## [ACTION ITEM]
Search the records for "begin". Copy every line where it appears.

---------- DATA TO USE ----------

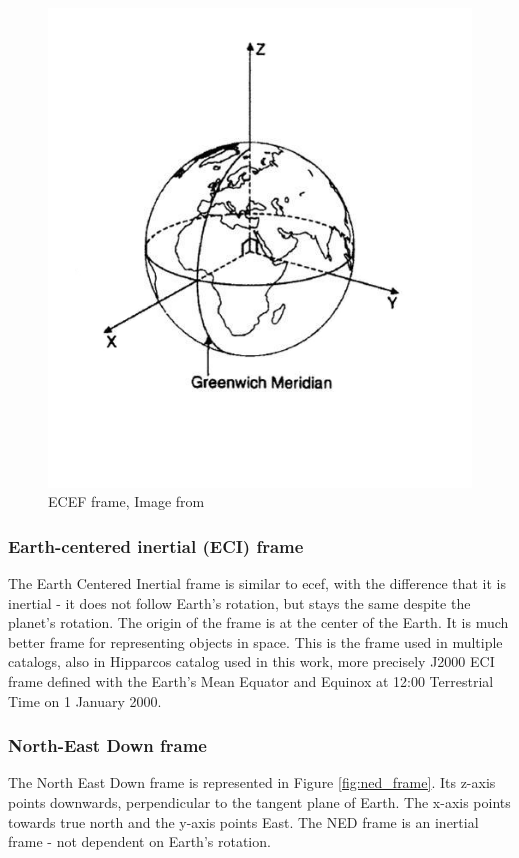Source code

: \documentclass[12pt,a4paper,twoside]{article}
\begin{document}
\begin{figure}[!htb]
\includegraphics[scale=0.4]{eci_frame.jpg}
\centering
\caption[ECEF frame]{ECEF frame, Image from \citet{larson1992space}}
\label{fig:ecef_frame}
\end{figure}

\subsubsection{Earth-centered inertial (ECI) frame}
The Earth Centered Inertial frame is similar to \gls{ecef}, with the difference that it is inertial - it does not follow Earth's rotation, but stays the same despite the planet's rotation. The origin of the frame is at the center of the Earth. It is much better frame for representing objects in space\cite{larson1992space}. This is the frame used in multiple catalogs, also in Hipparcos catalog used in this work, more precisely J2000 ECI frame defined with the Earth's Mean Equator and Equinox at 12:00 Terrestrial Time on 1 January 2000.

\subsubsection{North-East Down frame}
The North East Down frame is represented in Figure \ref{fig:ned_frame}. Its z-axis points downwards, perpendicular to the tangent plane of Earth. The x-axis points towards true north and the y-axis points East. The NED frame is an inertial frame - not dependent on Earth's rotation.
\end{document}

----------
---------- DATA TO USE ----------

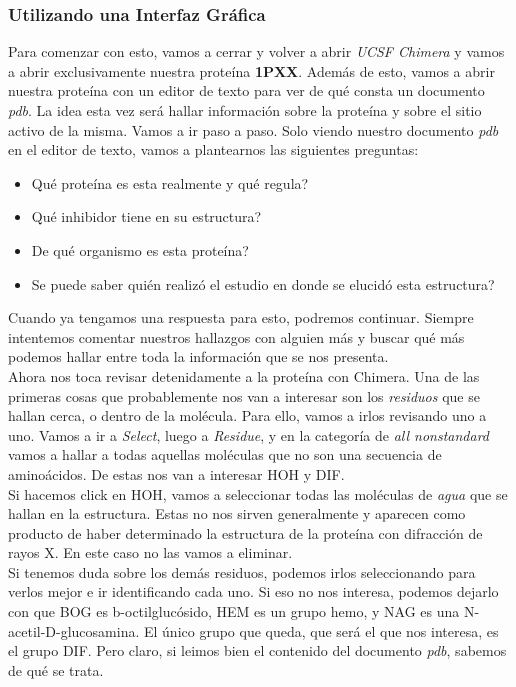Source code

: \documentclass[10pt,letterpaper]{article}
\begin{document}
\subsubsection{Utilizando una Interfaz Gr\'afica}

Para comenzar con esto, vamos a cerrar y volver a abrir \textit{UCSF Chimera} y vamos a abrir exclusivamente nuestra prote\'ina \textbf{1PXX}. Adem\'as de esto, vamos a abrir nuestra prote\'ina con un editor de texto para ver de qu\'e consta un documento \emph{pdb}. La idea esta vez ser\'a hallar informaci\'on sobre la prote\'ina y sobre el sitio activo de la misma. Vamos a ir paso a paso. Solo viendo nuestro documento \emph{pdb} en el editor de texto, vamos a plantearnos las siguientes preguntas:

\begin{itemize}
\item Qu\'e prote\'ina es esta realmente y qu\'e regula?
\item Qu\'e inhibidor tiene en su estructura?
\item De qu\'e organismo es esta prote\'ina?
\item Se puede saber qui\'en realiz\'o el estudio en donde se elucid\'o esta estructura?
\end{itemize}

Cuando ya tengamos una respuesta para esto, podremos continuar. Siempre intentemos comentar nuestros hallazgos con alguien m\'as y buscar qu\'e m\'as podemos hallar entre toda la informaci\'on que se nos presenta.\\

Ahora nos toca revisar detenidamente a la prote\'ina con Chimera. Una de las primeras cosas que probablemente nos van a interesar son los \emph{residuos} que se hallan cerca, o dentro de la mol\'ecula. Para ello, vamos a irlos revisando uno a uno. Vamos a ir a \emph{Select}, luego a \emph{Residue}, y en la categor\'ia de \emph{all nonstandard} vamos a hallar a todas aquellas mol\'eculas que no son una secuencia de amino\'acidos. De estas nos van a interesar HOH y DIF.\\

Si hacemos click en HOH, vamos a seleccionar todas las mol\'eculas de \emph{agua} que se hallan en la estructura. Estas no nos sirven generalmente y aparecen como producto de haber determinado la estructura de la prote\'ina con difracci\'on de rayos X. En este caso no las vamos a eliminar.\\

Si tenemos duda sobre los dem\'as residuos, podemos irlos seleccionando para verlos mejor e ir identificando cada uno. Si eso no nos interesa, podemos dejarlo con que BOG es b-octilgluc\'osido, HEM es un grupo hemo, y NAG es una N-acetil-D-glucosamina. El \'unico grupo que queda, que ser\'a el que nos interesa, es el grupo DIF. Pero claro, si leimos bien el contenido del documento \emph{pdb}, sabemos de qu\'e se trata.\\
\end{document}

----------

## [TASK ANSWER]
\begin{document}
\begin{figure}[!htb]
\begin{document}
\begin{itemize}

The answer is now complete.